- _Exercise brief_
Filter the entries and keep only the lines where the string "voor" appears.

- _Dataset_
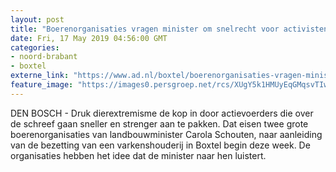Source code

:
 ```yaml
---
layout: post
title: "Boerenorganisaties vragen minister om snelrecht voor activisten: ‘Pak dierextremisme harder aan’"
date: Fri, 17 May 2019 04:56:00 GMT
categories: 
- noord-brabant 
- boxtel 
externe_link: "https://www.ad.nl/boxtel/boerenorganisaties-vragen-minister-om-snelrecht-voor-activisten-pak-dierextremisme-harder-aan~a0c04ed1/"
feature_image: "https://images0.persgroep.net/rcs/XUgY5k1HMUyEqGMqsvTIweSICow/diocontent/148246578/_fitwidth/400/?appId=21791a8992982cd8da851550a453bd7f&quality=0.7"
---
```


DEN BOSCH - Druk dierextremisme de kop in door actievoerders die over de schreef gaan sneller en strenger aan te pakken. Dat eisen twee grote boerenorganisaties van landbouwminister Carola Schouten, naar aanleiding van de bezetting van een varkenshouderij in Boxtel begin deze week. De organisaties hebben het idee dat de minister naar hen luistert.
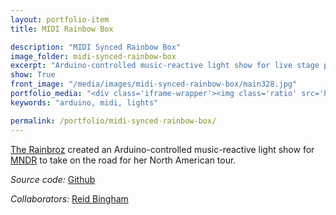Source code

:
 ```yaml
---
layout: portfolio-item
title: MIDI Rainbow Box

description: "MIDI Synced Rainbow Box"
image_folder: midi-synced-rainbow-box
excerpt: "Arduino-controlled music-reactive light show for live stage performance"
show: True
front_image: "/media/images/midi-synced-rainbow-box/main328.jpg"
portfolio_media: "<div class='iframe-wrapper'><img class='ratio' src='https://placehold.it/740x555'/><iframe src='https://player.vimeo.com/video/38863614?title=0&amp;byline=0&amp;portrait=0' frameborder='0'></iframe></div>"
keywords: "arduino, midi, lights"

permalink: /portfolio/midi-synced-rainbow-box/
---
```


[The Rainbroz](http://www.rainbroz.com) created an Arduino-controlled music-reactive light show for [MNDR](http://www.mndr.com/) to take on the road for her North American tour.

*Source code:* [Github](https://github.com/boxysean/MNDRLighting)

*Collaborators:* [Reid Bingham](http://www.reidbingham.com)
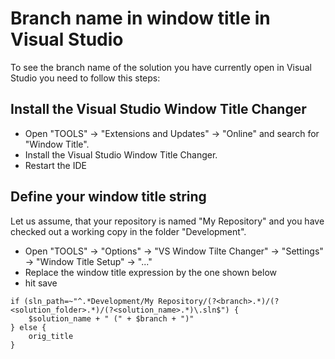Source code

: 
Branch name in window title in Visual Studio
============================================

To see the branch name of the solution you have currently open in Visual Studio you need to follow this steps:

Install the Visual Studio Window Title Changer
----------------------------------------------

  - Open "TOOLS" -> "Extensions and Updates" -> "Online"  and search for "Window Title".
  - Install the Visual Studio Window Title Changer.
  - Restart the IDE

Define your window title string
-------------------------------

Let us assume, that your repository is named "My Repository" and you have checked out a working copy in the folder "Development".

- Open "TOOLS" -> "Options" -> "VS Window Tilte Changer" -> "Settings" -> "Window Title Setup" -> "..."
- Replace the window title expression by the one shown below
- hit save

```
if (sln_path=~"^.*Development/My Repository/(?<branch>.*)/(?<solution_folder>.*)/(?<solution_name>.*)\.sln$") {
    $solution_name + " (" + $branch + ")"
} else {
    orig_title
}
```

- _Task solution_
title: "Boerenorganisaties vragen minister om snelrecht voor activisten: ‘Pak dierextremisme harder aan’"
externe_link: "https://www.ad.nl/boxtel/boerenorganisaties-vragen-minister-om-snelrecht-voor-activisten-pak-dierextremisme-harder-aan~a0c04ed1/"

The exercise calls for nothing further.